The courses are developed by Deeplearning.ai in mid 2017, which has been almost 10 years since Andrew launched Machine Learning on Coursera (still THE BEST ML courses available online). New features and Python environment (with hands-on experience of how algorithm actually works and instructions to powerful libraries such as Tensorflow
and Keras
) are introduced, making it exciting to get started and break into AI/DL domain. (All you need is the basic knowledge of linear algebra, calculus and programming)
Especially, the Jupyter Notebook
of this series are so beautiful and well-structured that I couldn’t help borrow lots of plots and text to make this post. If you are really interested, take them online now! XD
Introduction & Notations
Among various domain in deep learning, maybe sequence models are the most directly related to financial implementations. They are trying to deal with sequential data, which we could find everywhere in finance, e.g. financial news (NLP) or stock returns (time series). So sequence models provide us powerful tools to build a forecasting machine. In this post we will learn the basic of which, such as Recurrent Neural Network (RNN), Gated Recurrent Unit (GRU) Network and Long-Short Term Memory (LSTM) Network.

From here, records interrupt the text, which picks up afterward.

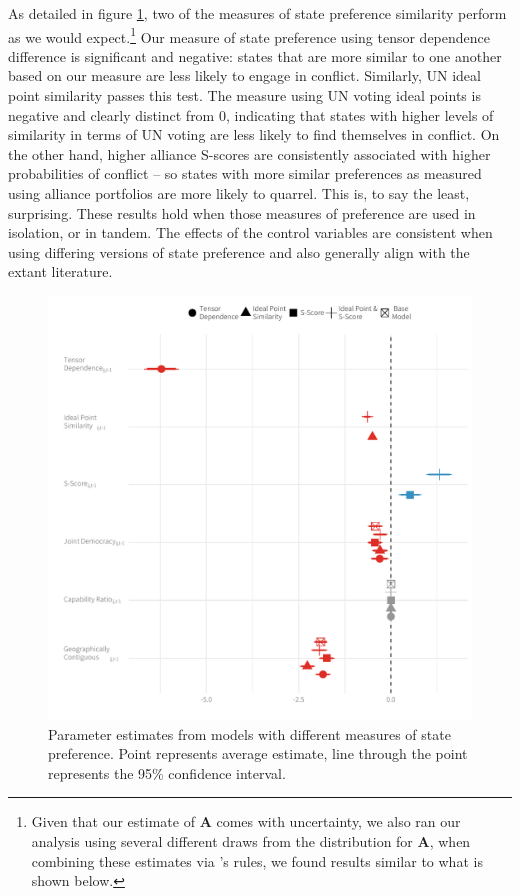\documentclass[12pt,pdflatex]{elsarticle}
\newcommand{\bl}[1]{{\mathbf #1}}
\begin{document}
As detailed in figure \ref{fig:coefP}, two of the measures of state preference similarity perform as we would expect.\footnote{Given that our estimate of $\bl A$ comes with uncertainty, we also ran our analysis using several different draws from the distribution for $\bl A$, when combining these estimates via \citet{rubin:1976}'s rules, we found results similar to what is shown below.}  Our measure of state preference using tensor dependence difference is significant and negative: states that are more similar to one another based on our measure are less likely to engage in conflict. Similarly, UN ideal point similarity passes this test. The measure using UN voting ideal points is negative and clearly distinct from $0$, indicating that states with higher levels of similarity in terms of UN voting are less likely to find themselves in conflict. On the other hand, higher alliance S-scores are consistently associated with higher probabilities of conflict -- so states with more similar preferences as measured using alliance portfolios are more likely to quarrel. This is, to say the least, surprising. These results hold when those measures of preference are used in isolation, or in tandem. The effects of the control variables are consistent when using differing versions of state preference and also generally align with the extant literature.

\begin{figure}[ht]
	\centering
	\includegraphics[width=.7\textwidth]{betaEst}
	\caption{Parameter estimates from models with different measures of state preference. Point represents average estimate, line through the point represents the 95\% confidence interval.}
	\label{fig:coefP}
\end{figure}
\FloatBarrier
\end{document}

Unlike general neural network, where input are samples (data points) that not related to each other, the sequence models solve the task which requires combining knowledge within a group of samples, or a series of data points to make reasonable argument. For example, As human logic, intuitively the stock returns should be somehow related to the historical information, say, returns of a few days earlier. Let’s take a look!
Here, I assume you already know the basics of deep learning such as logistic regression, simple neural network, activation function, etc. While if you don’t, spending 30 minutes by googling the keywords and reading an introduction article will give you a roughly whole picture.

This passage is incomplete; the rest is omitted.